Over the course of their lifetime, girls and women have a lot of unwanted sex.
The term “unwanted sex” is used in many different ways. I’m using it to refer to sexual activities that are seemingly consensual but unwanted. It is so common that in a recent study of sexual pleasure, researchers changed their focus because every participant talked about navigating unwanted sexual experiences. Principal researcher Dr. Emily Thomas notes that “While some women spoke about faking orgasm in positive ways, for instance, as a pleasurable experience that heightened their own arousal, many talked about feigning pleasure in the context of unwanted and unpleasurable sexual experiences.” Another study finds that girls feel less empowered to say “no” to unwanted sex than boys, and this does not vary by race or ethnic group. An older study finds that American women “consent” to higher rates of unwanted sex than women in Russia or Japan.
Unwanted sex has become a part of everyday living, and while it seems harmless on the surface, it actually lays the cultural foundation for rape. When we as a society believe that women are obligated to have sex, even when they don’t actively want to, it adulterates consent. Instead of viewing sexual consent as a two way street, we view it as an exchange where a man has an unspoken right to have sex with a woman unless she actively protests it.
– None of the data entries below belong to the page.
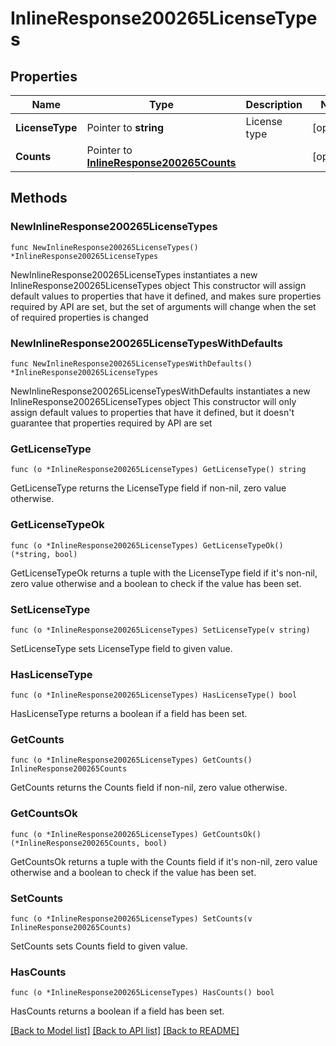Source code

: # InlineResponse200265LicenseTypes

## Properties

Name | Type | Description | Notes
------------ | ------------- | ------------- | -------------
**LicenseType** | Pointer to **string** | License type | [optional] 
**Counts** | Pointer to [**InlineResponse200265Counts**](InlineResponse200265Counts.md) |  | [optional] 

## Methods

### NewInlineResponse200265LicenseTypes

`func NewInlineResponse200265LicenseTypes() *InlineResponse200265LicenseTypes`

NewInlineResponse200265LicenseTypes instantiates a new InlineResponse200265LicenseTypes object
This constructor will assign default values to properties that have it defined,
and makes sure properties required by API are set, but the set of arguments
will change when the set of required properties is changed

### NewInlineResponse200265LicenseTypesWithDefaults

`func NewInlineResponse200265LicenseTypesWithDefaults() *InlineResponse200265LicenseTypes`

NewInlineResponse200265LicenseTypesWithDefaults instantiates a new InlineResponse200265LicenseTypes object
This constructor will only assign default values to properties that have it defined,
but it doesn't guarantee that properties required by API are set

### GetLicenseType

`func (o *InlineResponse200265LicenseTypes) GetLicenseType() string`

GetLicenseType returns the LicenseType field if non-nil, zero value otherwise.

### GetLicenseTypeOk

`func (o *InlineResponse200265LicenseTypes) GetLicenseTypeOk() (*string, bool)`

GetLicenseTypeOk returns a tuple with the LicenseType field if it's non-nil, zero value otherwise
and a boolean to check if the value has been set.

### SetLicenseType

`func (o *InlineResponse200265LicenseTypes) SetLicenseType(v string)`

SetLicenseType sets LicenseType field to given value.

### HasLicenseType

`func (o *InlineResponse200265LicenseTypes) HasLicenseType() bool`

HasLicenseType returns a boolean if a field has been set.

### GetCounts

`func (o *InlineResponse200265LicenseTypes) GetCounts() InlineResponse200265Counts`

GetCounts returns the Counts field if non-nil, zero value otherwise.

### GetCountsOk

`func (o *InlineResponse200265LicenseTypes) GetCountsOk() (*InlineResponse200265Counts, bool)`

GetCountsOk returns a tuple with the Counts field if it's non-nil, zero value otherwise
and a boolean to check if the value has been set.

### SetCounts

`func (o *InlineResponse200265LicenseTypes) SetCounts(v InlineResponse200265Counts)`

SetCounts sets Counts field to given value.

### HasCounts

`func (o *InlineResponse200265LicenseTypes) HasCounts() bool`

HasCounts returns a boolean if a field has been set.


[[Back to Model list]](../README.md#documentation-for-models) [[Back to API list]](../README.md#documentation-for-api-endpoints) [[Back to README]](../README.md)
In other words, the norm of unwanted sex in our society sets the consent default to rape.
How and why is unwanted sex reinforced as the norm? First, gendered societal expectations that are taught from a very young age establish men as “pushers” of sex and women as “gatekeepers.” This plays out in numerous scenes in movies and television programs, as well as pornography proper. Secondly, we learn early that women’s sexuality exists for men’s consumption through images of sexually objectified girls and women in popular culture. Cultural acceptance of women as sex objects also establishes men as the great validators of women’s worth. One study finds that women who fear their partners will lose interest in them if they don’t have sex are the most likely to “consent” to unwanted sex. The pusher/gatekeeper roles and the gendered pleasure hierarchy dictate decisions that often entail unwanted sex.
If we want to dismantle the house of rape culture, we have to start by eradicating its foundational pillars – the normalization of women’s sexual objectification, gendered sexual roles, the de-prioritization of women’s sexual pleasure, and unwanted sex.